▶ [WHAT THIS TASK INVOLVES]
Return, from the material below, each line in which the word "resolution" is present.

++++ EXERCISE MATERIAL ++++

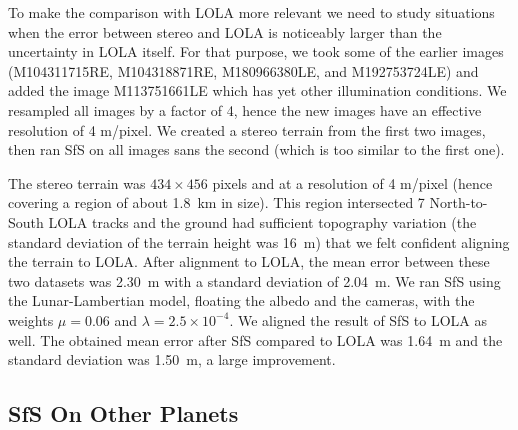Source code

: \documentclass[12pt,oneside]{article}
\begin{document}
To make the comparison with LOLA more relevant we need to study situations when the error
between stereo and LOLA is noticeably larger than the uncertainty in LOLA itself. For that purpose,
we took some of the earlier images (M104311715RE, M104318871RE, M180966380LE, and M192753724LE)
and added the image M113751661LE which has yet other illumination conditions. We resampled all images
by a factor of 4, hence the new images have an effective resolution of 4 m/pixel. We created
a stereo terrain from the first two images, then ran SfS on all images sans the second (which is
too similar to the first one). 

The stereo terrain was $434\times 456$ pixels and at a resolution of 4
m/pixel (hence covering a region of about 1.8~km in size). This
region intersected 7 North-to-South LOLA tracks and the ground had
sufficient topography variation (the standard deviation of the terrain
height was 16~m) that we felt confident aligning the terrain to
LOLA. After alignment to LOLA, the mean error between these two datasets
was 2.30~m with a standard deviation of 2.04~m. We ran SfS using the
Lunar-Lambertian model, floating the albedo and the cameras, with the
weights $\mu=0.06$ and $\lambda=2.5\times 10^{-4}.$ We aligned the
result of SfS to LOLA as well. The obtained mean error after SfS
compared to LOLA was 1.64~m and the standard deviation was 1.50~m, a
large improvement.

\subsection{SfS On Other Planets}
\label{mars}
\end{document}
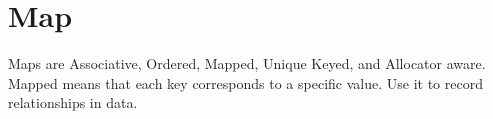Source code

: \section{Map}
Maps are Associative, Ordered, Mapped, Unique Keyed, and Allocator aware\cite{cplusplus}.  Mapped means that each key corresponds to a specific value. Use it to record relationships in data.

++++

▶ [ANSWER TO THIS PROBLEM]
by a factor of 4, hence the new images have an effective resolution of 4 m/pixel. We created
The stereo terrain was $434\times 456$ pixels and at a resolution of 4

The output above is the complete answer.